DATA EXCERPTS START

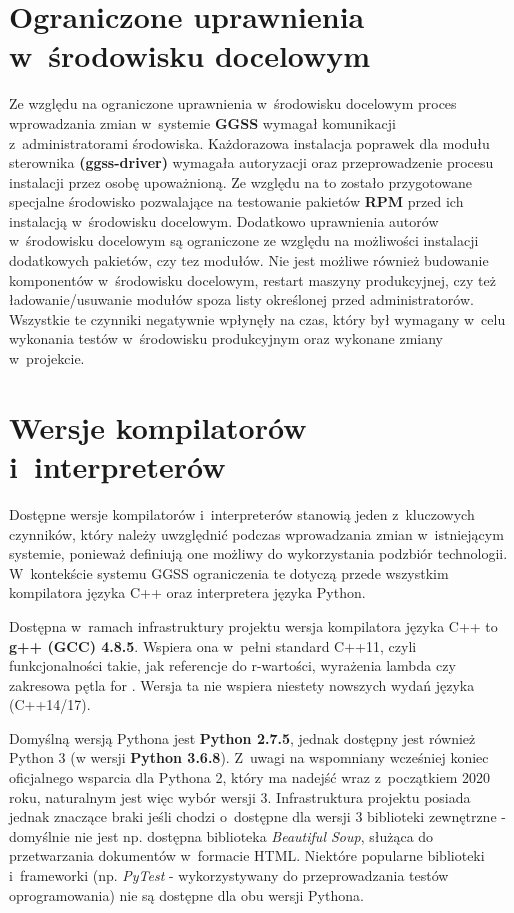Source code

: \section{Ograniczone uprawnienia w~środowisku docelowym}
Ze względu na ograniczone uprawnienia w~środowisku docelowym proces wprowadzania zmian w~systemie \textbf{GGSS} wymagał komunikacji z~administratorami środowiska. Każdorazowa instalacja poprawek dla modułu sterownika \textbf{(ggss-driver)} wymagała autoryzacji oraz przeprowadzenie procesu instalacji przez osobę upoważnioną. Ze względu na to zostało przygotowane specjalne środowisko pozwalające na testowanie pakietów \textbf{RPM} przed ich instalacją w~środowisku docelowym. Dodatkowo uprawnienia autorów w~środowisku docelowym są ograniczone ze względu na możliwości instalacji dodatkowych pakietów, czy tez modułów. Nie jest możliwe również budowanie komponentów w~środowisku docelowym, restart maszyny produkcyjnej, czy też ładowanie/usuwanie modułów spoza listy określonej przed administratorów. Wszystkie te czynniki negatywnie wpłynęły na czas, który był wymagany w~celu wykonania testów w~środowisku produkcyjnym oraz wykonane zmiany w~projekcie.


\section{Wersje kompilatorów i~interpreterów}
Dostępne wersje kompilatorów i~interpreterów stanowią jeden z~kluczowych czynników, który należy uwzględnić podczas wprowadzania zmian w~istniejącym systemie, ponieważ definiują one możliwy do wykorzystania podzbiór technologii. W~kontekście systemu GGSS ograniczenia te dotyczą przede wszystkim kompilatora języka C++ oraz interpretera języka Python. \par

Dostępna w~ramach infrastruktury projektu wersja kompilatora języka C++ to \textbf{g++ (GCC) 4.8.5}. Wspiera ona w~pełni standard C++11, czyli funkcjonalności takie, jak referencje do r-wartości, wyrażenia lambda czy zakresowa pętla for \cite{GCC48}. Wersja ta nie wspiera niestety nowszych wydań języka (C++14/17). \par

Domyślną wersją Pythona jest \textbf{Python 2.7.5}, jednak dostępny jest również Python 3 (w wersji \textbf{Python 3.6.8}). Z~uwagi na wspomniany wcześniej koniec oficjalnego wsparcia dla Pythona 2, który ma nadejść wraz z~początkiem 2020 roku, naturalnym jest więc wybór wersji 3. Infrastruktura projektu posiada jednak znaczące braki jeśli chodzi o~dostępne dla wersji 3 biblioteki zewnętrzne - domyślnie nie jest np. dostępna biblioteka \textit{Beautiful Soup}, służąca do przetwarzania dokumentów w~formacie HTML. Niektóre popularne biblioteki i~frameworki (np. \textit{PyTest} - wykorzystywany do przeprowadzania testów oprogramowania) nie są dostępne dla obu wersji Pythona.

DATA EXCERPTS END

Leaving the pictures aside, write out the entries above exactly.

Source code

: \section{Ograniczone uprawnienia w~środowisku docelowym}
Ze względu na ograniczone uprawnienia w~środowisku docelowym proces wprowadzania zmian w~systemie \textbf{GGSS} wymagał komunikacji z~administratorami środowiska. Każdorazowa instalacja poprawek dla modułu sterownika \textbf{(ggss-driver)} wymagała autoryzacji oraz przeprowadzenie procesu instalacji przez osobę upoważnioną. Ze względu na to zostało przygotowane specjalne środowisko pozwalające na testowanie pakietów \textbf{RPM} przed ich instalacją w~środowisku docelowym. Dodatkowo uprawnienia autorów w~środowisku docelowym są ograniczone ze względu na możliwości instalacji dodatkowych pakietów, czy tez modułów. Nie jest możliwe również budowanie komponentów w~środowisku docelowym, restart maszyny produkcyjnej, czy też ładowanie/usuwanie modułów spoza listy określonej przed administratorów. Wszystkie te czynniki negatywnie wpłynęły na czas, który był wymagany w~celu wykonania testów w~środowisku produkcyjnym oraz wykonane zmiany w~projekcie.


\section{Wersje kompilatorów i~interpreterów}
Dostępne wersje kompilatorów i~interpreterów stanowią jeden z~kluczowych czynników, który należy uwzględnić podczas wprowadzania zmian w~istniejącym systemie, ponieważ definiują one możliwy do wykorzystania podzbiór technologii. W~kontekście systemu GGSS ograniczenia te dotyczą przede wszystkim kompilatora języka C++ oraz interpretera języka Python. \par

Dostępna w~ramach infrastruktury projektu wersja kompilatora języka C++ to \textbf{g++ (GCC) 4.8.5}. Wspiera ona w~pełni standard C++11, czyli funkcjonalności takie, jak referencje do r-wartości, wyrażenia lambda czy zakresowa pętla for \cite{GCC48}. Wersja ta nie wspiera niestety nowszych wydań języka (C++14/17). \par

Domyślną wersją Pythona jest \textbf{Python 2.7.5}, jednak dostępny jest również Python 3 (w wersji \textbf{Python 3.6.8}). Z~uwagi na wspomniany wcześniej koniec oficjalnego wsparcia dla Pythona 2, który ma nadejść wraz z~początkiem 2020 roku, naturalnym jest więc wybór wersji 3. Infrastruktura projektu posiada jednak znaczące braki jeśli chodzi o~dostępne dla wersji 3 biblioteki zewnętrzne - domyślnie nie jest np. dostępna biblioteka \textit{Beautiful Soup}, służąca do przetwarzania dokumentów w~formacie HTML. Niektóre popularne biblioteki i~frameworki (np. \textit{PyTest} - wykorzystywany do przeprowadzania testów oprogramowania) nie są dostępne dla obu wersji Pythona.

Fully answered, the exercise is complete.